━━ Information given ━━

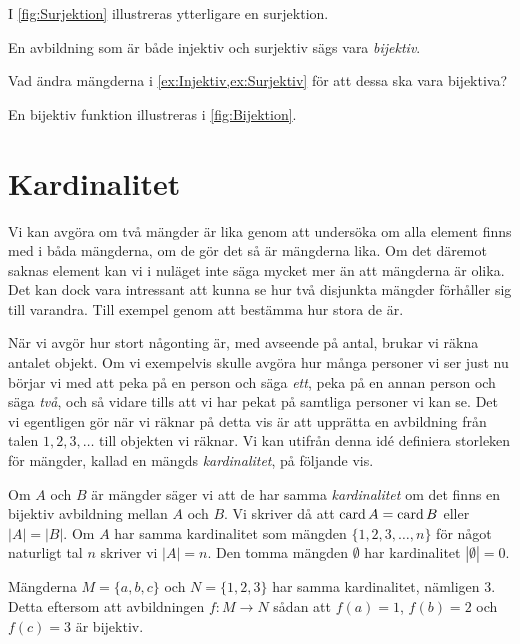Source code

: I \cref{fig:Surjektion} illustreras ytterligare en surjektion.

\begin{definition}
  En avbildning som är både injektiv och surjektiv sägs vara
  \emph{bijektiv}.
\end{definition}
\begin{exercise}
  Vad ändra mängderna i \cref{ex:Injektiv,ex:Surjektiv} för att dessa ska vara 
  bijektiva?
\end{exercise}

En bijektiv funktion illustreras i \cref{fig:Bijektion}.

\section{Kardinalitet}
Vi kan avgöra om två mängder är lika genom att undersöka om alla
element finns med i båda mängderna, om de gör det så är mängderna lika.
Om det däremot saknas element kan vi i nuläget inte säga mycket mer än att
mängderna är olika.
Det kan dock vara intressant att kunna se hur två disjunkta mängder förhåller
sig till varandra.
Till exempel genom att bestämma hur stora de är.

När vi avgör hur stort någonting är, med avseende på antal, brukar vi räkna
antalet objekt.
Om vi exempelvis skulle avgöra hur många personer vi ser just nu börjar vi med
att peka på en person och säga \emph{ett}, peka på en annan person och säga
\emph{två}, och så vidare tills att vi har pekat på samtliga personer vi kan se.
Det vi egentligen gör när vi räknar på detta vis är att upprätta en avbildning
från talen \(1,2,3,\ldots\) till objekten vi räknar.
Vi kan utifrån denna idé definiera storleken för mängder, kallad en mängds
\emph{kardinalitet}, på följande vis.
\begin{definition}\label{def:Kardinalitet}
  Om \(A\) och \(B\) är mängder säger vi att de har samma \emph{kardinalitet}
  om det finns en bijektiv avbildning mellan \(A\) och \(B\).
  Vi skriver då att \(\operatorname{card} A = \operatorname{card} B\) eller \(|A| = |B|\).
  Om \(A\) har samma kardinalitet som mängden \(\{1,2,3,\ldots,n\}\) för
  något naturligt tal \(n\) skriver vi \(|A| = n\).
  Den tomma mängden \(\emptyset\) har kardinalitet \(|\emptyset| = 0\).
\end{definition}

\begin{example}
  Mängderna \(M=\{a,b,c\}\) och \(N=\{1,2,3\}\) har samma kardinalitet,
  nämligen \(3\).
  Detta eftersom att avbildningen \(f\colon M\to N\) sådan att \(f(a)=1\),
  \(f(b)=2\) och \(f(c)=3\) är bijektiv.
\end{example}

━━━

*Assigned task:*
The copy you produce must repeat all the entries exactly and contain no pictures.

*Solution to this problem:*
Source code

: I \cref{fig:Surjektion} illustreras ytterligare en surjektion.

\begin{definition}
  En avbildning som är både injektiv och surjektiv sägs vara
  \emph{bijektiv}.
\end{definition}
\begin{exercise}
  Vad ändra mängderna i \cref{ex:Injektiv,ex:Surjektiv} för att dessa ska vara 
  bijektiva?
\end{exercise}

En bijektiv funktion illustreras i \cref{fig:Bijektion}.

\section{Kardinalitet}
Vi kan avgöra om två mängder är lika genom att undersöka om alla
element finns med i båda mängderna, om de gör det så är mängderna lika.
Om det däremot saknas element kan vi i nuläget inte säga mycket mer än att
mängderna är olika.
Det kan dock vara intressant att kunna se hur två disjunkta mängder förhåller
sig till varandra.
Till exempel genom att bestämma hur stora de är.

När vi avgör hur stort någonting är, med avseende på antal, brukar vi räkna
antalet objekt.
Om vi exempelvis skulle avgöra hur många personer vi ser just nu börjar vi med
att peka på en person och säga \emph{ett}, peka på en annan person och säga
\emph{två}, och så vidare tills att vi har pekat på samtliga personer vi kan se.
Det vi egentligen gör när vi räknar på detta vis är att upprätta en avbildning
från talen \(1,2,3,\ldots\) till objekten vi räknar.
Vi kan utifrån denna idé definiera storleken för mängder, kallad en mängds
\emph{kardinalitet}, på följande vis.
\begin{definition}\label{def:Kardinalitet}
  Om \(A\) och \(B\) är mängder säger vi att de har samma \emph{kardinalitet}
  om det finns en bijektiv avbildning mellan \(A\) och \(B\).
  Vi skriver då att \(\operatorname{card} A = \operatorname{card} B\) eller \(|A| = |B|\).
  Om \(A\) har samma kardinalitet som mängden \(\{1,2,3,\ldots,n\}\) för
  något naturligt tal \(n\) skriver vi \(|A| = n\).
  Den tomma mängden \(\emptyset\) har kardinalitet \(|\emptyset| = 0\).
\end{definition}

\begin{example}
  Mängderna \(M=\{a,b,c\}\) och \(N=\{1,2,3\}\) har samma kardinalitet,
  nämligen \(3\).
  Detta eftersom att avbildningen \(f\colon M\to N\) sådan att \(f(a)=1\),
  \(f(b)=2\) och \(f(c)=3\) är bijektiv.
\end{example}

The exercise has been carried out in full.